Foi do Século das Luzes, o tão historicamente conhecido Alfklärung, que herdamos as ideias de liberdade, a compreensão da imprescindibilidade da política para militância na vida pública, vigentes ainda em tempos hodiernos. Não é fantasioso lembrar o fato de que, no período da Ilustração, também havia a ideia e a pretensão de que o Estado ia exercer o controle sobre tudo e todos. A guilhotina – cujo emprego foi sugerido pelo médico francês Joseph-Ignace Guillotin – em certo sentido, foi um símbolo desse tentame controlador, embora tenha sido esse um período de grandes transgressões na vida privada.
Não por acaso, grande parcela da nossa elite do início do século XX buscou formação em países da Europa, onde o pensamento iluminista predominava. Se essa é a nossa matriz, pelo menos daqueles de quem a extensão da História detém o poder político e econômico, como, então, explicar todo o descontrole que observamos com as coisas do Estado? De que modo conceber todo esse sentimento de apropriação e desprezo pelo que é público?
Confesso não ser capaz de asseverar, peremptoriamente, que o problema reside na cultura corrupta, inerente ao setor público, ainda que a modalidade de organização do Estado, antes da organização da sociedade, configure um indicativo dessa distorção.
Para mim, como cidadão que se interessa pelos valores da Res publica, o entendimento de que a perversão moral e fazendária é algo inerente ao setor público é uma óptica disseminada pelos ditos “letrados, politizados e urbanos”. Esses possuem assento nas redações da chamada mídia grande, composta pelos imponentes sistemas de rádio e televisão, agências de notícias nas redes de media digitais, jornais e revistas de circulação nacional, e regional, que ainda teimam em circular, bem como no Poder Judiciário em suas várias instâncias.
A maneira como atuaram e ainda agem nos vários períodos da História, quase sempre assentes nos proveitos corporativos, alternando entre os próprios interesses e dos vários grupos privilegiados, é parte desse modo de operar. Historicamente, esses grupamentos foram alimentados por uma relação malsã com o poder político, em detrimento das reais vantagens coletivas, especialmente dos menos favorecidos.

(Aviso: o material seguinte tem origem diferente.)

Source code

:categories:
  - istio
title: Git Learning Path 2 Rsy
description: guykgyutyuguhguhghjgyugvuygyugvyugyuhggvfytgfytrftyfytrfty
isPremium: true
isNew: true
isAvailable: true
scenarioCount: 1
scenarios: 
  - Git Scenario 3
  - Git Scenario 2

É sobejamente notória a morosidade histórica do Poder Judiciário, são nítidos os interesses comerciais dos órgãos de imprensa junto aos governos, bem como diáfanas se constituem as relações promíscuas entre todos, tudo isto se conformando, com efeito, em um grande indicativo do agudo processo alimentador e mantenedor da corrupção, que, num crescendo, os transforma em manteúdos desse fenômeno, natural para eles, e que dizem combater.
O que fazer para desconstituir uma matriz com raízes e tentáculos tão profundos, com alcance e espectro tão abrangentes?
Ancorado no que me afoito chamar de princípios gerais para a democracia do século XXI – configurados em “liberdade para ser e fazer” (condições objetivas) “pluralidade para se expressar e ser aceito” (minorias) “cidadania de direitos” (acesso a todos os serviços essenciais) – sugiro a todos os homens e mulheres, indignados com esse vazio de princípios, que façamos um pacto pelo exercício da cidadania efetiva, com amparo na correção de muitas das próprias condutas, para que, assim, iniciemos uma revolução silente para refundação da sociedade, agora edificada sobre novos padrões de comportamento civilizatórios. Para um país melhor, é preciso, primeiro, uma sociedade de perfil superior.